Ever wonder how the PlayStation 5 Pro works? Sony gives us a hefty 37-minute technical breakdown on everything you'd want to know about the new mid-gen upgrade.
Sony just released a new PS5 Pro video specifically for enthusiasts. The 37-minute "technical seminar" is hosted by console architect Mark Cerny, who dispels the magic of Sony's new $700 console.
One of the more fascinating developments was the lengths in which Sony went to enable its proprietary PlayStation Spectral Resolution (PSSR) neural network. PSSR is Sony's own first-party, console-ready analog of DLSS, FSR, or XeSS. It's an AI-based upscaling solution that utilizes Recurrent Neural Networks (RNN), but to enable PSSR, Sony first had to create what it calls a "fully fused network."
Okay, so let's go over what that is before we move on. A fully fused network essentially means everything related to CNNs--or Convolutional Neural Networks or the series of calculations and processes that go into upscaling an image without harming image quality--is handled on-chip and then shot back to system memory, and that the entire pipeline stream better or best utilizes its bandwidth to ensure minimized waste.
Cerny explains how Sony had to tackle the GPU solution before it could enable PSSR, but this required a custom GPU redesign specifically for the PS5 Pro.
"What we really want is a fully fused network. That's the holy grail of neural network implementation.
"With a fully fused network, you're reading the input image from a game at the very start, processing all the layers of the CNN internally on-chip, and then writing the results back to system memory at the very end.
"There's two problems that we need to solve, though. The first relates to the amount of on-chip memory required.
"There's 8 million pixels in a 4K image. If each pixel needs 16 bytes, that's about 128 megabytes. In terms of on-chip memory, that's a lot. Luckily we don't have to process the whole scene at once. We can sub-divide this screen and take just a piece of it at a time through the neural network.
"The difficulty comes in that as we process a tile, bad data from the edges creeps in. So we have to throw out part of our results. The smaller the tile, the higher the portion of data that has to be discarded. There are effective limits to how small we can make the tile. And correspondingly, there's a certain amount of fast, on-chip memory that's key if we are to achieve that goal of a fully-fused network.

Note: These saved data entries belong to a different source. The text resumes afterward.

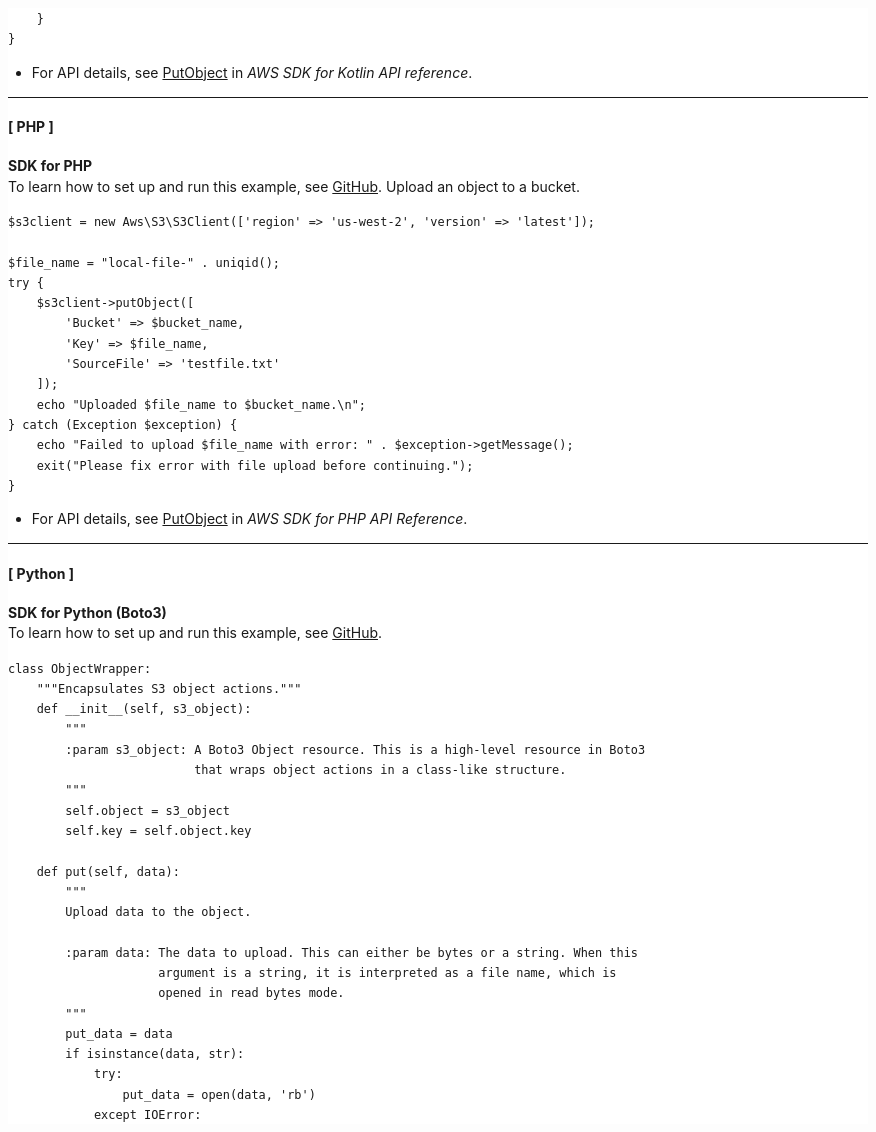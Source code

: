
 ```
    }
}
```
+  For API details, see [PutObject](https://github.com/awslabs/aws-sdk-kotlin#generating-api-documentation) in *AWS SDK for Kotlin API reference*\. 

------
#### [ PHP ]

**SDK for PHP**  
 To learn how to set up and run this example, see [GitHub](https://github.com/awsdocs/aws-doc-sdk-examples/tree/main/php/example_code/s3/s3_basics#code-examples)\. 
Upload an object to a bucket\.  

```
$s3client = new Aws\S3\S3Client(['region' => 'us-west-2', 'version' => 'latest']);

$file_name = "local-file-" . uniqid();
try {
    $s3client->putObject([
        'Bucket' => $bucket_name,
        'Key' => $file_name,
        'SourceFile' => 'testfile.txt'
    ]);
    echo "Uploaded $file_name to $bucket_name.\n";
} catch (Exception $exception) {
    echo "Failed to upload $file_name with error: " . $exception->getMessage();
    exit("Please fix error with file upload before continuing.");
}
```
+  For API details, see [PutObject](https://docs.aws.amazon.com/goto/SdkForPHPV3/s3-2006-03-01/PutObject) in *AWS SDK for PHP API Reference*\. 

------
#### [ Python ]

**SDK for Python \(Boto3\)**  
 To learn how to set up and run this example, see [GitHub](https://github.com/awsdocs/aws-doc-sdk-examples/tree/main/python/example_code/s3/s3_basics#code-examples)\. 
  

```
class ObjectWrapper:
    """Encapsulates S3 object actions."""
    def __init__(self, s3_object):
        """
        :param s3_object: A Boto3 Object resource. This is a high-level resource in Boto3
                          that wraps object actions in a class-like structure.
        """
        self.object = s3_object
        self.key = self.object.key

    def put(self, data):
        """
        Upload data to the object.

        :param data: The data to upload. This can either be bytes or a string. When this
                     argument is a string, it is interpreted as a file name, which is
                     opened in read bytes mode.
        """
        put_data = data
        if isinstance(data, str):
            try:
                put_data = open(data, 'rb')
            except IOError:
```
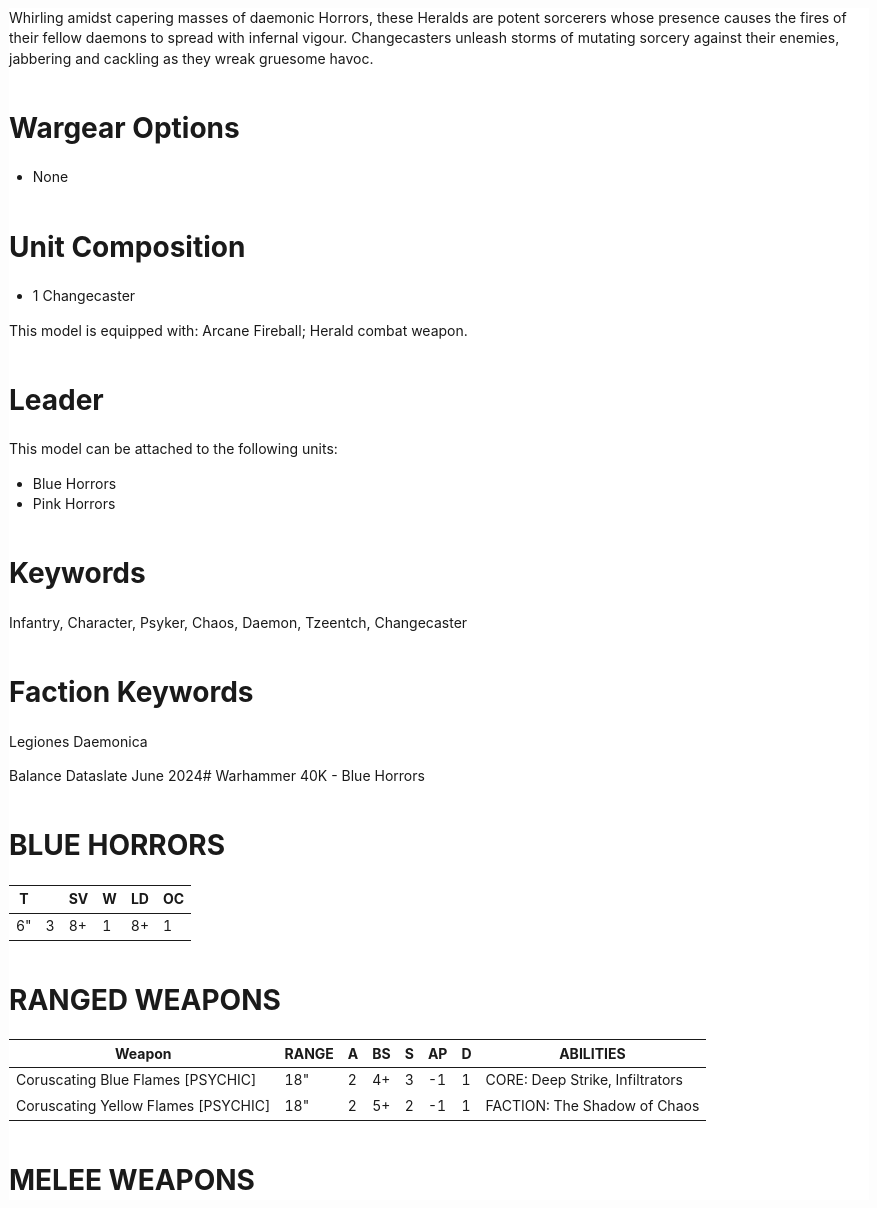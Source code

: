 Whirling amidst capering masses of daemonic Horrors, these Heralds are potent sorcerers whose presence causes the fires of their fellow daemons to spread with infernal vigour. Changecasters unleash storms of mutating sorcery against their enemies, jabbering and cackling as they wreak gruesome havoc.

# Wargear Options

- None

# Unit Composition

- 1 Changecaster

This model is equipped with: Arcane Fireball; Herald combat weapon.

# Leader

This model can be attached to the following units:

- Blue Horrors
- Pink Horrors

# Keywords

Infantry, Character, Psyker, Chaos, Daemon, Tzeentch, Changecaster

# Faction Keywords

Legiones Daemonica

Balance Dataslate June 2024# Warhammer 40K - Blue Horrors

# BLUE HORRORS

|T| |SV|W|LD|OC|
|---|---|---|---|---|---|
|6"|3|8+|1|8+|1|

# RANGED WEAPONS

|Weapon|RANGE|A|BS|S|AP|D|ABILITIES|
|---|---|---|---|---|---|---|---|
|Coruscating Blue Flames [PSYCHIC]|18"|2|4+|3|-1|1|CORE: Deep Strike, Infiltrators|
|Coruscating Yellow Flames [PSYCHIC]|18"|2|5+|2|-1|1|FACTION: The Shadow of Chaos|

# MELEE WEAPONS

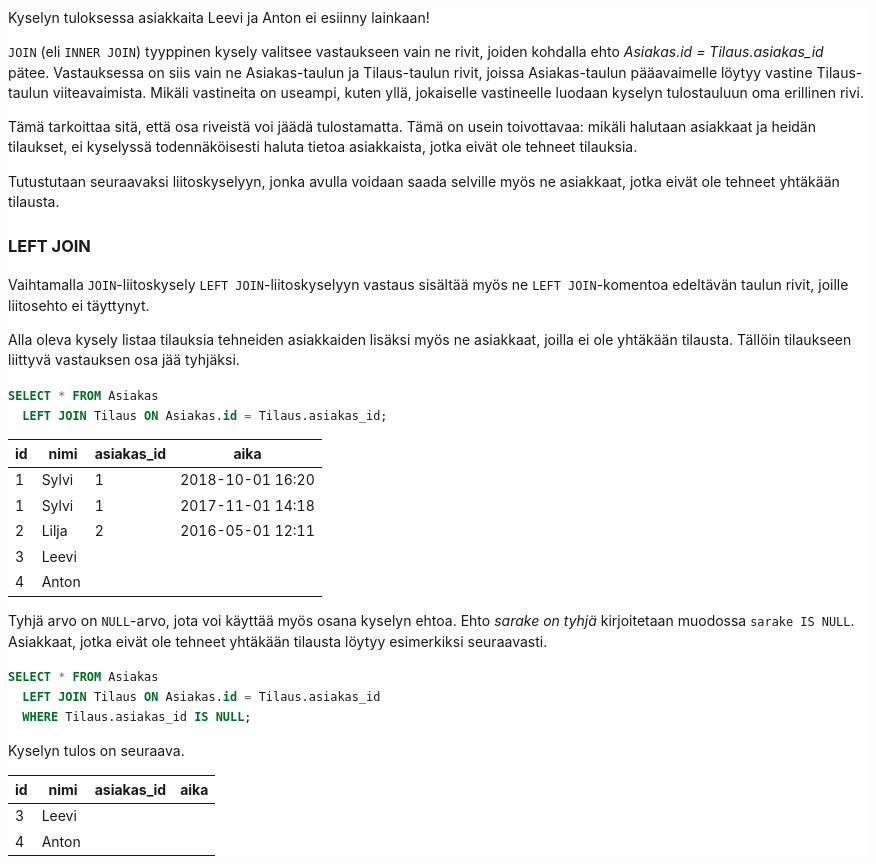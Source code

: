 Kyselyn tuloksessa asiakkaita Leevi ja Anton ei esiinny lainkaan!

`JOIN` (eli `INNER JOIN`) tyyppinen kysely valitsee vastaukseen vain ne rivit, joiden kohdalla ehto *Asiakas.id = Tilaus.asiakas\_id* pätee. Vastauksessa on siis vain ne Asiakas-taulun ja Tilaus-taulun rivit, joissa Asiakas-taulun pääavaimelle löytyy vastine Tilaus-taulun viiteavaimista. Mikäli vastineita on useampi, kuten yllä, jokaiselle vastineelle luodaan kyselyn tulostauluun oma erillinen rivi.

Tämä tarkoittaa sitä, että osa riveistä voi jäädä tulostamatta. Tämä on usein toivottavaa: mikäli halutaan asiakkaat ja heidän tilaukset, ei kyselyssä todennäköisesti haluta tietoa asiakkaista, jotka eivät ole tehneet tilauksia.

Tutustutaan seuraavaksi liitoskyselyyn, jonka avulla voidaan saada selville myös ne asiakkaat, jotka eivät ole tehneet yhtäkään tilausta.


### LEFT JOIN

Vaihtamalla `JOIN`-liitoskysely `LEFT JOIN`-liitoskyselyyn vastaus sisältää myös ne `LEFT JOIN`-komentoa edeltävän taulun rivit, joille liitosehto ei täyttynyt.

Alla oleva kysely listaa tilauksia tehneiden asiakkaiden lisäksi myös ne asiakkaat, joilla ei ole yhtäkään tilausta. Tällöin tilaukseen liittyvä vastauksen osa jää tyhjäksi.


```sql
SELECT * FROM Asiakas
  LEFT JOIN Tilaus ON Asiakas.id = Tilaus.asiakas_id;
```

| id  | nimi   |  asiakas_id  | aika              |
| --  | --     | --           | --                |
| 1   | Sylvi  | 1            | 2018-10-01 16:20  |
| 1   | Sylvi  | 1            | 2017-11-01 14:18  |
| 2   | Lilja  | 2            | 2016-05-01 12:11  |
| 3   | Leevi  |              |                   |
| 4   | Anton  |              |                   |


Tyhjä arvo on `NULL`-arvo, jota voi käyttää myös osana kyselyn ehtoa. Ehto _sarake on tyhjä_ kirjoitetaan muodossa `sarake IS NULL`. Asiakkaat, jotka eivät ole tehneet yhtäkään tilausta löytyy esimerkiksi seuraavasti.

```sql
SELECT * FROM Asiakas
  LEFT JOIN Tilaus ON Asiakas.id = Tilaus.asiakas_id
  WHERE Tilaus.asiakas_id IS NULL;
```

Kyselyn tulos on seuraava.


| id  | nimi   |  asiakas_id  | aika              |
| --  | --     | --           | --                |
| 3   | Leevi  |              |                   |
| 4   | Anton  |              |                   |
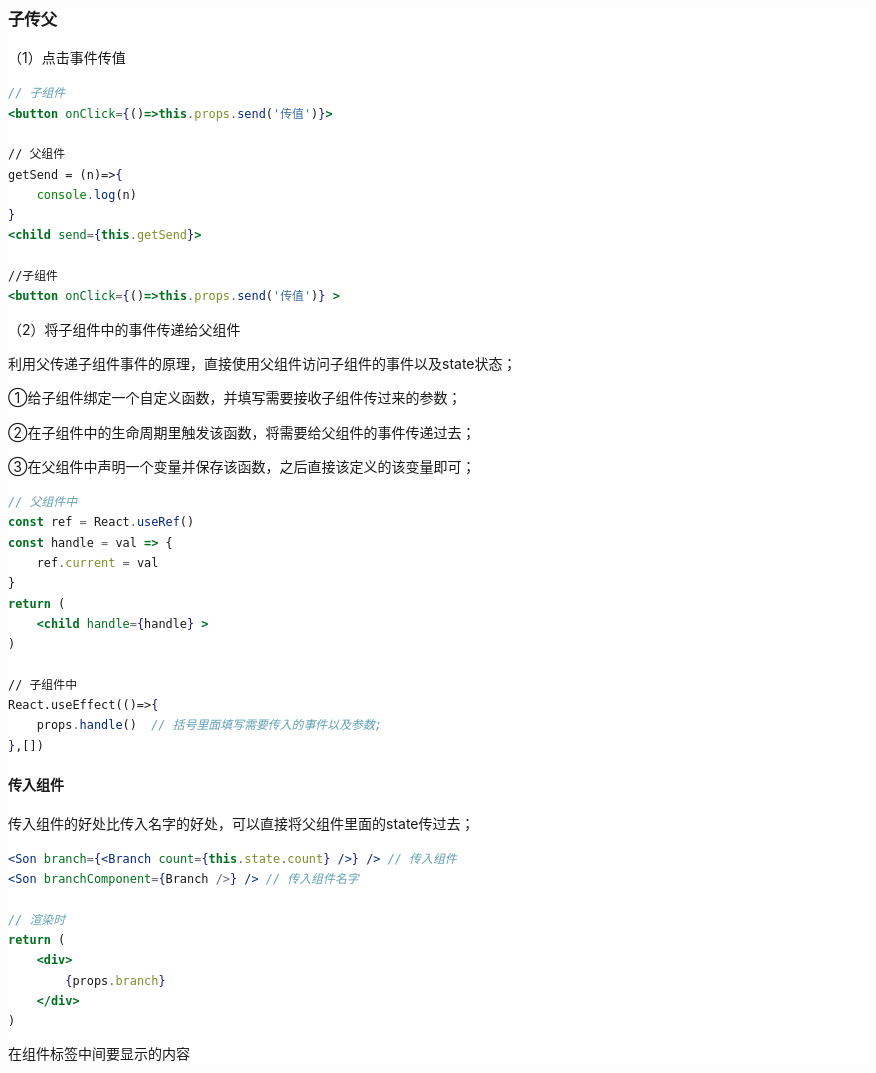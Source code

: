 ### 子传父
（1）点击事件传值
```jsx
// 子组件
<button onClick={()=>this.props.send('传值')}>

// 父组件
getSend = (n)=>{
    console.log(n)
}
<child send={this.getSend}>

//子组件
<button onClick={()=>this.props.send('传值')} >
```
（2）将子组件中的事件传递给父组件

利用父传递子组件事件的原理，直接使用父组件访问子组件的事件以及state状态；

①给子组件绑定一个自定义函数，并填写需要接收子组件传过来的参数；

②在子组件中的生命周期里触发该函数，将需要给父组件的事件传递过去；

③在父组件中声明一个变量并保存该函数，之后直接该定义的该变量即可；

```jsx
// 父组件中
const ref = React.useRef()
const handle = val => {
    ref.current = val
}
return (
    <child handle={handle} >
)

// 子组件中
React.useEffect(()=>{
    props.handle()  // 括号里面填写需要传入的事件以及参数;
},[])
```
#### 传入组件
传入组件的好处比传入名字的好处，可以直接将父组件里面的state传过去；
```jsx
<Son branch={<Branch count={this.state.count} />} /> // 传入组件
<Son branchComponent={Branch />} /> // 传入组件名字

// 渲染时
return (
    <div>
        {props.branch}
    </div>
)
```
在组件标签中间要显示的内容
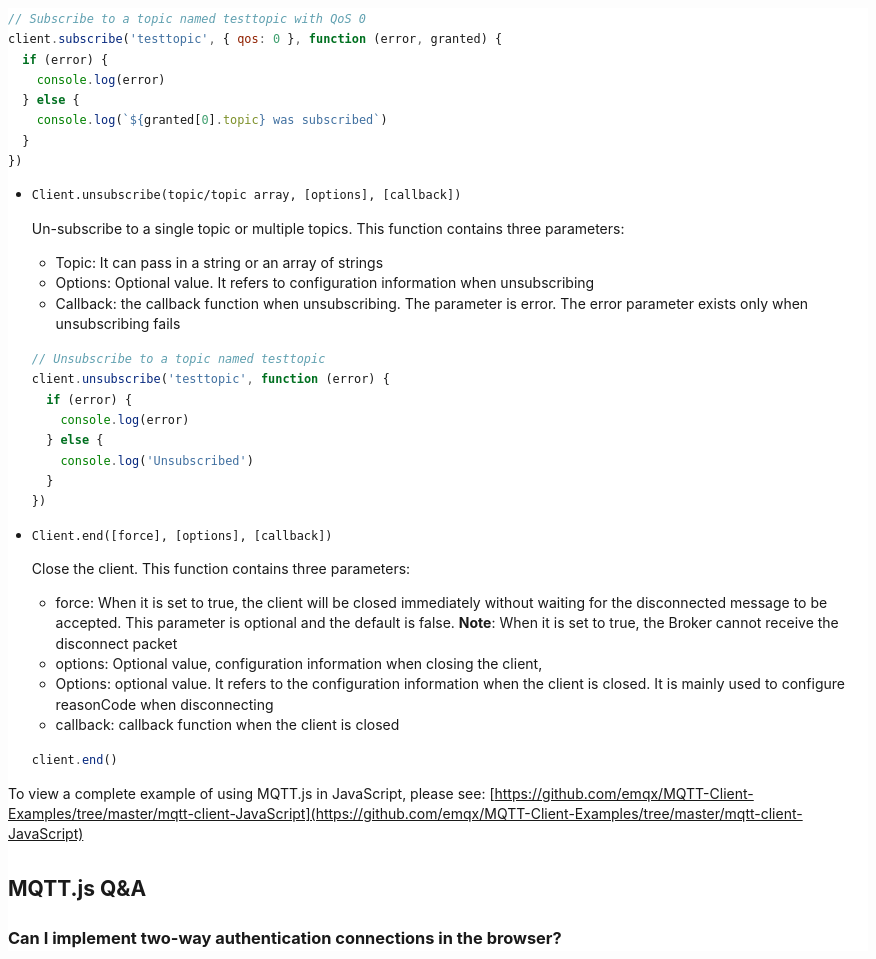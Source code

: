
   ```jsx
  // Subscribe to a topic named testtopic with QoS 0
  client.subscribe('testtopic', { qos: 0 }, function (error, granted) {
    if (error) {
      console.log(error)
    } else {
      console.log(`${granted[0].topic} was subscribed`)
    }
  })
  ```

- `Client.unsubscribe(topic/topic array, [options], [callback])`

  Un-subscribe to a single topic or multiple topics. This function contains three parameters:

  - Topic: It can pass in a string or an array of strings
  - Options: Optional value. It refers to configuration information when unsubscribing
  - Callback: the callback function when unsubscribing. The parameter is error. The error parameter exists only when unsubscribing fails

  ```jsx
  // Unsubscribe to a topic named testtopic
  client.unsubscribe('testtopic', function (error) {
    if (error) {
      console.log(error)
    } else {
      console.log('Unsubscribed')
    }
  })
  
  ```

- `Client.end([force], [options], [callback])`

  Close the client. This function contains three parameters:

  - force: When it is set to true, the client will be closed immediately without waiting for the disconnected message to be accepted. This parameter is optional and the default is false. **Note**: When it is set to true, the Broker cannot receive the disconnect packet
  - options: Optional value, configuration information when closing the client,
  - Options: optional value. It refers to the configuration information when the client is closed. It is mainly used to configure reasonCode when disconnecting
  - callback: callback function when the client is closed

  ```jsx
  client.end()
  ```

To view a complete example of using MQTT.js in JavaScript, please see: [https://github.com/emqx/MQTT-Client-Examples/tree/master/mqtt-client-JavaScript](https://github.com/emqx/MQTT-Client-Examples/tree/master/mqtt-client-JavaScript)

## MQTT.js Q&A

### Can I implement two-way authentication connections in the browser?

"The other problem we need to solve relates to the bandwidth of that on-chip memory. Our targets are incredibly high, we'd like many many terabytes per second. When you think in those terms, everything seems small.
"For example, we could increase the size of the GPU's L2 cache and try to use that for the on-chip memory, but unfortunately, the L2 bandwidth is just a few terabytes per second.
"This memory problem was the starting point for our custom design. From there it's been almost a four-year journey."
To solve the memory problem, Sony modified and boosted the PlayStation 5 Pro's GPU, increasing its Work Group Processors (WGPs) by 67% over the base PS5, going from 18 to 30 WGPs.
The PS5 Pro architect also confirms that Sony is using WGP Vector Registers as system memory, thus avoiding any need for additional custom AI/ML-specific hardware.
"What we're doing on PS5 Pro is using the Vector Registers in the Work Group Processors as that RAM.
"Each WGP has four sets of registers, each 128KB in size, and over a terabyte per second. 30 WGPs therefore give us 15MB of memory and a combined bandwidth of 200 terabytes per second, which is to say, several hundred times faster than system memory.
"Of course the roadmap RDNA architecture and instruction set required some modifications to take better advantage of that registered RAM.
"We ended up adding 44 new Shader Instructions, those instructions take that freer approach to register RAM access and also implement the math needed for the CNNs, which is primarily done in 8-bit precision.
"These instructions are specifically designed to operate in a takeover mode where each WGP processes the CNN for a single screen tile."
Mark Cerny also reiterated how Sony modified the PS5 Pro's GPU in a recent interview with IGN:
As for the AI upscaler that you're using for PSSR - is that a discrete piece of hardware or is it built into the GPU itself?
We needed hardware that had this very high performance for machine learning. And so we went in and modified the shader core to make that happen.
Specifically, as far as what you touch on the software side, there are 44 new machine learning instructions that take a freer approach to register RAM access. Effectively, you're using the register RAM as RAM, and also implement the math needed for the CNNs.
To put that differently, we enhanced the GPU. But we didn't add a tensor unit or something to it.